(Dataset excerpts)
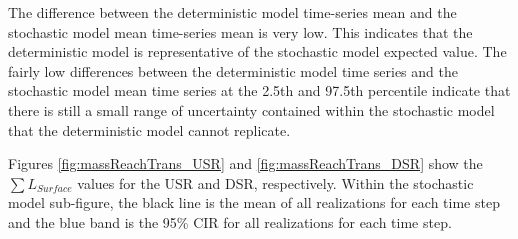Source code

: \begin{linenumbers}
The difference between the deterministic model time-series mean and the stochastic model mean time-series mean is very low.  This indicates that the deterministic model is representative of the stochastic model expected value.  The fairly low differences between the deterministic model time series and the stochastic model mean time series at the 2.5th and 97.5th percentile indicate that there is still a small range of uncertainty contained within the stochastic model that the deterministic model cannot replicate.


Figures \ref{fig:massReachTrans_USR} and \ref{fig:massReachTrans_DSR} show the $ \sum L_{Surface} $ values for the USR and DSR, respectively.  Within the stochastic model sub-figure, the black line is the mean of all realizations for each time step and the blue band is the 95\% CIR for all realizations for each time step.


\end{linenumbers}
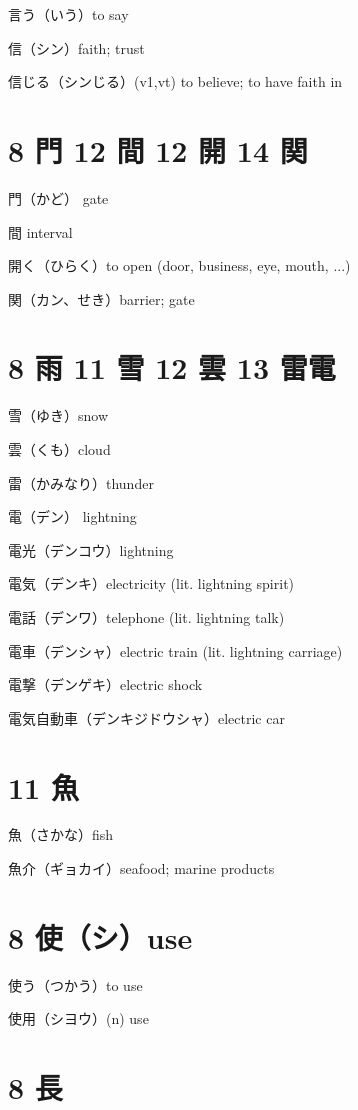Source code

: 言う（いう）to say

信（シン）faith; trust

信じる（シンじる）(v1,vt) to believe; to have faith in

\section{8 門 12 間 12 開 14 関}

門（かど） gate

間 interval

開く（ひらく）to open (door, business, eye, mouth, ...)

関（カン、せき）barrier; gate

\section{8 雨 11 雪 12 雲 13 雷電}

雪（ゆき）snow

雲（くも）cloud

雷（かみなり）thunder

電（デン） lightning

電光（デンコウ）lightning

電気（デンキ）electricity (lit. lightning spirit)

電話（デンワ）telephone (lit. lightning talk)

電車（デンシャ）electric train (lit. lightning carriage)

電撃（デンゲキ）electric shock

電気自動車（デンキジドウシャ）electric car

\section{11 魚}

魚（さかな）fish

魚介（ギョカイ）seafood; marine products

\section{8 使（シ）use}

使う（つかう）to use

使用（シヨウ）(n) use

\section{8 長}


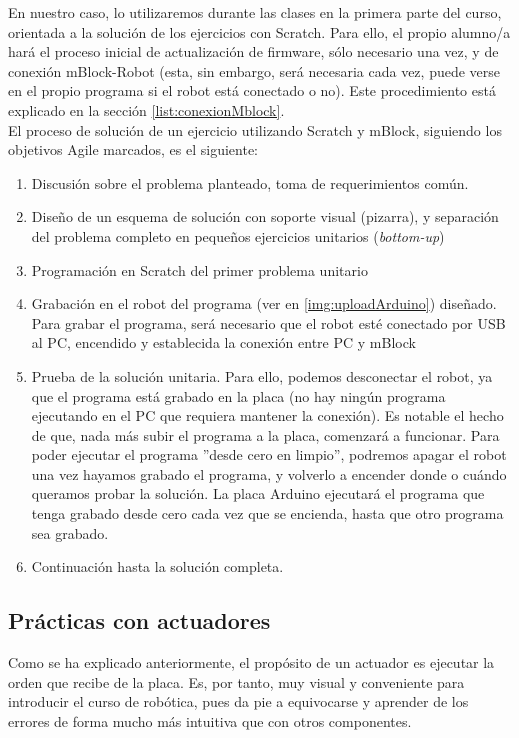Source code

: En nuestro caso, lo utilizaremos durante las clases en la primera parte del curso, orientada a la solución de los ejercicios con Scratch. 
Para ello, el propio alumno/a hará el proceso inicial de actualización de firmware, sólo necesario una vez, y de conexión mBlock-Robot (esta, sin embargo, será necesaria cada vez, puede verse en el propio programa si el robot está conectado o no). Este procedimiento está explicado en la sección \ref{list:conexionMblock}. \\
El proceso de solución de un ejercicio utilizando Scratch y mBlock, siguiendo los objetivos Agile marcados, es el siguiente:
\begin{enumerate}
	\item Discusión sobre el problema planteado, toma de requerimientos común.
	\item Diseño de un esquema de solución con soporte visual (pizarra), y separación del problema completo en pequeños ejercicios unitarios (\textit{bottom-up})
	\item Programación en Scratch del primer problema unitario
	\item Grabación en el robot del programa (ver en \ref{img:uploadArduino}) diseñado. Para grabar el programa, será necesario que el robot esté conectado por USB al PC, encendido y establecida la conexión entre PC y mBlock
	\item Prueba de la solución unitaria. Para ello, podemos desconectar el robot, ya que el programa está grabado en la placa (no hay ningún programa ejecutando en el PC que requiera mantener la conexión). Es notable el hecho de que, nada más subir el programa a la placa, comenzará a funcionar. Para poder ejecutar el programa ''desde cero en limpio'', podremos apagar el robot una vez hayamos grabado el programa, y volverlo a encender donde o cuándo queramos probar la solución. La placa Arduino ejecutará el programa que tenga grabado desde cero cada vez que se encienda, hasta que otro programa sea grabado.
	\item Continuación hasta la solución completa.
\end{enumerate}
\subsection{Prácticas con actuadores} \label{subsec:practicasactuadores}
 Como se ha explicado anteriormente, el propósito de un actuador es ejecutar la orden que recibe de la placa. Es, por tanto, muy visual y conveniente para introducir el curso de robótica, pues da pie a equivocarse y aprender de los errores de forma mucho más intuitiva que con otros componentes.
 
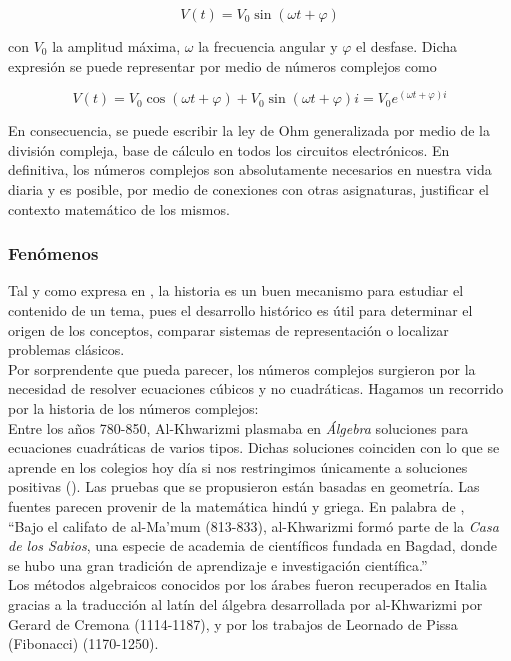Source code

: \documentclass[../main.tex]{memoir}
\begin{document}
$$V(t) = V_0  \sin(\omega t + \varphi)$$

con $V_0$ la amplitud máxima, $\omega$ la frecuencia angular y $\varphi$ el desfase. Dicha expresión se puede representar por medio de números complejos como

$$V(t) = V_0 \cos(\omega t +\varphi) + V_0 \sin(\omega t + \varphi) i = V_0 e^{(\omega t + \varphi)i}$$

En consecuencia, se puede escribir la ley de Ohm generalizada por medio de la división compleja, base de cálculo en todos los circuitos electrónicos. En definitiva, los números complejos son absolutamente necesarios en nuestra vida diaria y es posible, por medio de conexiones con otras asignaturas, justificar el contexto matemático de los mismos.
\subsubsection{Fenómenos}

Tal y como expresa \cite{lupi2013} en \cite{rico2013}, la historia es un buen mecanismo para estudiar el contenido de un tema, pues el desarrollo histórico es útil para determinar el origen de los conceptos, comparar sistemas de representación o localizar problemas clásicos. \\

Por sorprendente que pueda parecer, los números complejos surgieron por la necesidad de resolver ecuaciones cúbicos y no cuadráticas. Hagamos un recorrido por la historia de los números complejos: \\

Entre los años 780-850, Al-Khwarizmi plasmaba en \textit{Álgebra} soluciones para ecuaciones cuadráticas de varios tipos. Dichas soluciones coinciden con lo que se aprende en los colegios hoy día si nos restringimos únicamente a soluciones positivas (\cite{waerden1985}). Las pruebas que se propusieron están basadas en geometría. Las fuentes parecen provenir de la matemática hindú y griega. En palabra de \cite{waerden1985}, \\

``Bajo el califato de al-Ma'mum (813-833), al-Khwarizmi formó parte de la \textit{Casa de los Sabios}, una especie de academia de científicos fundada en Bagdad, donde se hubo una gran tradición de aprendizaje e investigación científica.'' \\

Los métodos algebraicos conocidos por los árabes fueron recuperados en Italia gracias a la traducción al latín del álgebra desarrollada por al-Khwarizmi por Gerard de Cremona (1114-1187), y por los trabajos de Leornado de Pissa (Fibonacci) (1170-1250). \\
\end{document}
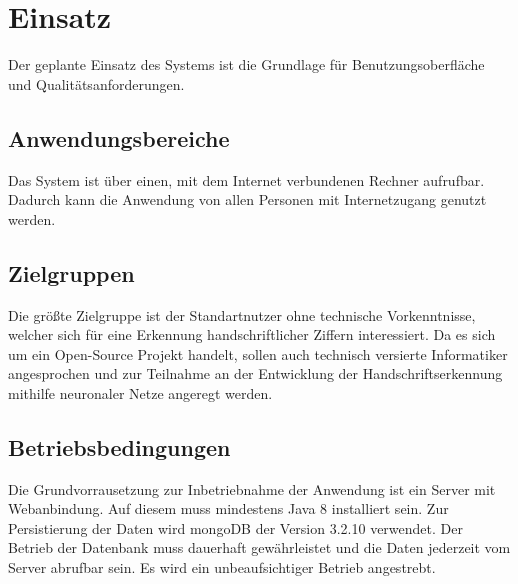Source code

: \section{Einsatz}
Der geplante Einsatz des Systems ist die Grundlage für Benutzungsoberfläche und
Qualitätsanforderungen.
 
\subsection{Anwendungsbereiche}

Das System ist über einen, mit dem Internet verbundenen Rechner aufrufbar.
Dadurch kann die Anwendung von allen Personen mit Internetzugang genutzt werden.


 
\subsection{Zielgruppen}

Die größte Zielgruppe ist der Standartnutzer ohne technische Vorkenntnisse, welcher sich für eine Erkennung handschriftlicher Ziffern interessiert.
Da es sich um ein Open-Source Projekt handelt, sollen auch technisch versierte Informatiker angesprochen und zur Teilnahme an der Entwicklung 
der Handschriftserkennung mithilfe neuronaler Netze angeregt werden.

\subsection{Betriebsbedingungen}

Die Grundvorrausetzung zur Inbetriebnahme der Anwendung ist ein Server mit Webanbindung. Auf diesem muss mindestens Java 8 installiert sein.
Zur Persistierung der Daten wird mongoDB der Version 3.2.10 verwendet. Der Betrieb der Datenbank muss dauerhaft gewährleistet und die Daten
jederzeit vom Server abrufbar sein. Es wird ein unbeaufsichtiger Betrieb angestrebt. 
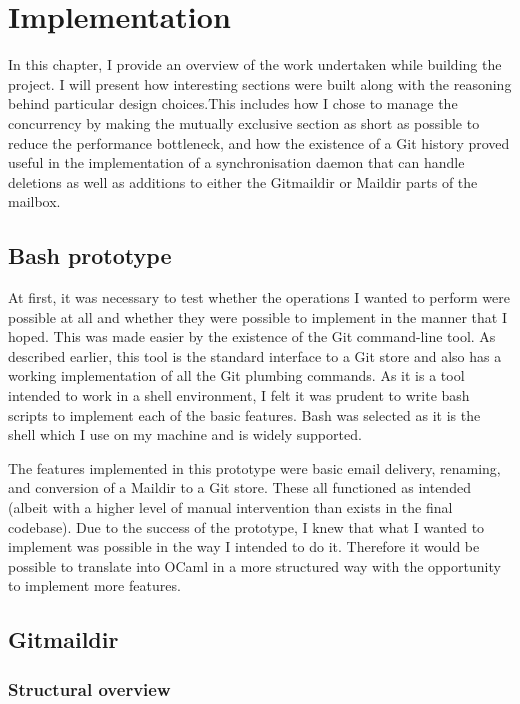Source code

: \chapter{Implementation}

In this chapter, I provide an overview of the work undertaken while building the project. I will present how interesting sections were built along with the reasoning behind particular design choices.This includes how I chose to manage the concurrency by making the mutually exclusive section as short as possible to reduce the performance bottleneck, and how the existence of a Git history proved useful in the implementation of a synchronisation daemon that can handle deletions as well as additions to either the Gitmaildir or Maildir parts of the mailbox.

\section{Bash prototype}

At first, it was necessary to test whether the operations I wanted to perform were possible at all and whether they were possible to implement in the manner that I hoped. This was made easier by the existence of the Git command-line tool. As described earlier, this tool is the standard interface to a Git store and also has a working implementation of all the Git plumbing commands. As it is a tool intended to work in a shell environment, I felt it was prudent to write bash scripts to implement each of the basic features. Bash was selected as it is the shell which I use on my machine and is widely supported.

The features implemented in this prototype were basic email delivery, renaming, and conversion of a Maildir to a Git store. These all functioned as intended (albeit with a higher level of manual intervention than exists in the final codebase). Due to the success of the prototype, I knew that what I wanted to implement was possible in the way I intended to do it. Therefore it would be possible to translate into OCaml in a more structured way with the opportunity to implement more features.

\section{Gitmaildir}

\subsection{Structural overview} \label{section:structuraloverview}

**Exercise details**
Scan the records above for the string "begin", then copy each line where it turns up.

**Exercise output**
: \begin{linenumbers}
\begin{enumerate}
\begin{document}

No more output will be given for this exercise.